The measure -- signed into law by Republican Gov. Greg Abbott in May -- prohibits abortion providers from conducting abortions once a fetal heartbeat is detected.
But among those restrictions, the Texas bill stands out for the novel approach it takes in curtailing the procedure.
Rather than imposing a criminal or regulatory punishment for those who conduct abortions after the point in the pregnancy, the state law created a so-called "private right of action" to enforce the restriction. Essentially, the legislature deputized private citizens to bring civil litigation -- with the threat of $10,000 or more in damages -- against providers or even anyone who helped a woman access an abortion after six weeks.
Let me get this out of the way at the beginning of my reply: My analysis is critical of the law for several reasons, none of which are that it is an attempt to restrict abortion. There is nothing wrong with being pro-life. There is nothing wrong with being opposed to abortion, even all abortion. The things wrong with this law actually have nothing to do with abortion.
This law is a cynical attempt to undermine the rule of law and produce a chilling effect by creating a legal regime that
cannot be challenged until the law is violated, but which people will be wary of violating because of the cost.
Basically, Texas has outsourced all enforcement of this law to private citizens for the sole purpose of avoiding preemptive restraining orders against the law itself. Because no state official is responsible for enforcing the law, there is no one to sue to stop the law, unless and until an abortion provider is actually sued under it. Texas hopes that, to avoid potential costly lawsuits, abortion providers will simply elect to follow the restriction. So long as they do, no one can challenge the law.

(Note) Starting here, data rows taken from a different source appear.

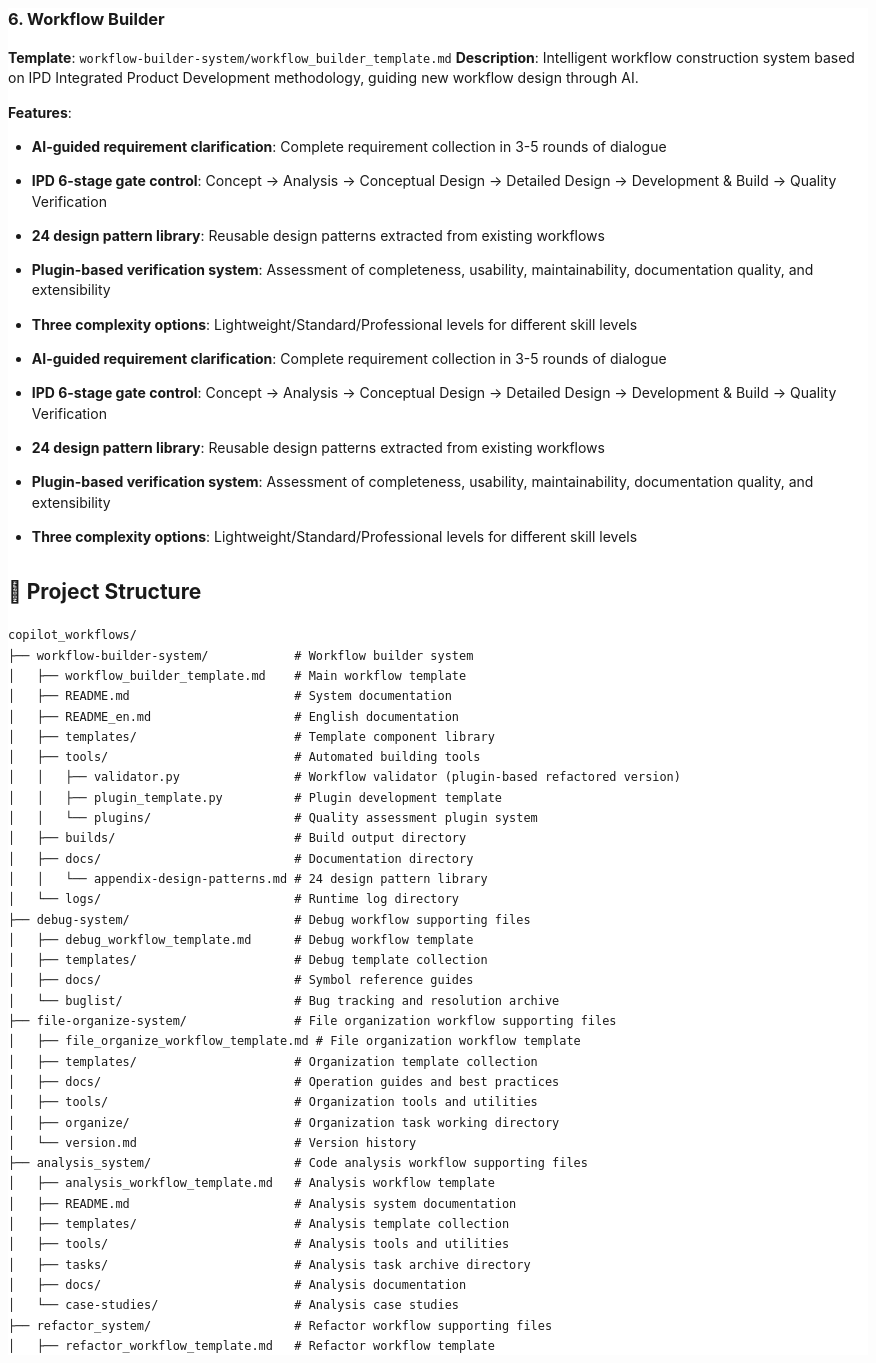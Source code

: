 ### 6. Workflow Builder

**Template**: `workflow-builder-system/workflow_builder_template.md`
**Description**: Intelligent workflow construction system based on IPD Integrated Product Development methodology, guiding new workflow design through AI.

**Features**:
- **AI-guided requirement clarification**: Complete requirement collection in 3-5 rounds of dialogue
- **IPD 6-stage gate control**: Concept → Analysis → Conceptual Design → Detailed Design → Development & Build → Quality Verification
- **24 design pattern library**: Reusable design patterns extracted from existing workflows
- **Plugin-based verification system**: Assessment of completeness, usability, maintainability, documentation quality, and extensibility
- **Three complexity options**: Lightweight/Standard/Professional levels for different skill levels

- **AI-guided requirement clarification**: Complete requirement collection in 3-5 rounds of dialogue
- **IPD 6-stage gate control**: Concept → Analysis → Conceptual Design → Detailed Design → Development & Build → Quality Verification
- **24 design pattern library**: Reusable design patterns extracted from existing workflows
- **Plugin-based verification system**: Assessment of completeness, usability, maintainability, documentation quality, and extensibility
- **Three complexity options**: Lightweight/Standard/Professional levels for different skill levels


## 📁 Project Structure

```text
copilot_workflows/
├── workflow-builder-system/            # Workflow builder system
│   ├── workflow_builder_template.md    # Main workflow template
│   ├── README.md                       # System documentation
│   ├── README_en.md                    # English documentation
│   ├── templates/                      # Template component library
│   ├── tools/                          # Automated building tools
│   │   ├── validator.py                # Workflow validator (plugin-based refactored version)
│   │   ├── plugin_template.py          # Plugin development template
│   │   └── plugins/                    # Quality assessment plugin system
│   ├── builds/                         # Build output directory
│   ├── docs/                           # Documentation directory
│   │   └── appendix-design-patterns.md # 24 design pattern library
│   └── logs/                           # Runtime log directory
├── debug-system/                       # Debug workflow supporting files
│   ├── debug_workflow_template.md      # Debug workflow template
│   ├── templates/                      # Debug template collection
│   ├── docs/                           # Symbol reference guides
│   └── buglist/                        # Bug tracking and resolution archive
├── file-organize-system/               # File organization workflow supporting files
│   ├── file_organize_workflow_template.md # File organization workflow template
│   ├── templates/                      # Organization template collection
│   ├── docs/                           # Operation guides and best practices
│   ├── tools/                          # Organization tools and utilities
│   ├── organize/                       # Organization task working directory
│   └── version.md                      # Version history
├── analysis_system/                    # Code analysis workflow supporting files
│   ├── analysis_workflow_template.md   # Analysis workflow template
│   ├── README.md                       # Analysis system documentation
│   ├── templates/                      # Analysis template collection
│   ├── tools/                          # Analysis tools and utilities
│   ├── tasks/                          # Analysis task archive directory
│   ├── docs/                           # Analysis documentation
│   └── case-studies/                   # Analysis case studies
├── refactor_system/                    # Refactor workflow supporting files
│   ├── refactor_workflow_template.md   # Refactor workflow template
```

But, under current precedent, the law is undoubtedly unconstitutional. Once someone is sued for performing an abortion, it will become the purview of the courts to enforce the law, and at that point, the law will be challenged by whichever provider loses, and that challenge will be allowed, thanks to a very important precedent called
Shelley v. Kraemer. In that case, SCOTUS ruled that racially restrictive housing covenants could not be enforced, because even though private citizens were free to agree to them and abide by them, no one could be forced to abide by them by the courts, because the courts were state actors, just like other state officials. So the minute a court is asked to step in and take part in this sham, state action is in play, and the law will be overturned.
So Texas is really banking on one of two things: First, either abortion providers are too scared to perform the abortions, and the law is never challenged, or second, by the time someone does in fact put himself at risk in order to get the law challenged, the legal landscape will have changed thanks to the strong conservative supermajority on SCOTUS.
I cannot stress just how despicably cynical this is. Texas is using a huckster's trick to use the law itself in order to undermine the way the law is actually supposed to work. It is attempting to unconstitutionally restrict the rights of its citizens while simultaneously insulating itself from any attempts to remedy those restrictions. Regardless of how you feel about abortion itself, if you are a fan of things like the rule of law, due process, etc., you should be strongly opposed to this law.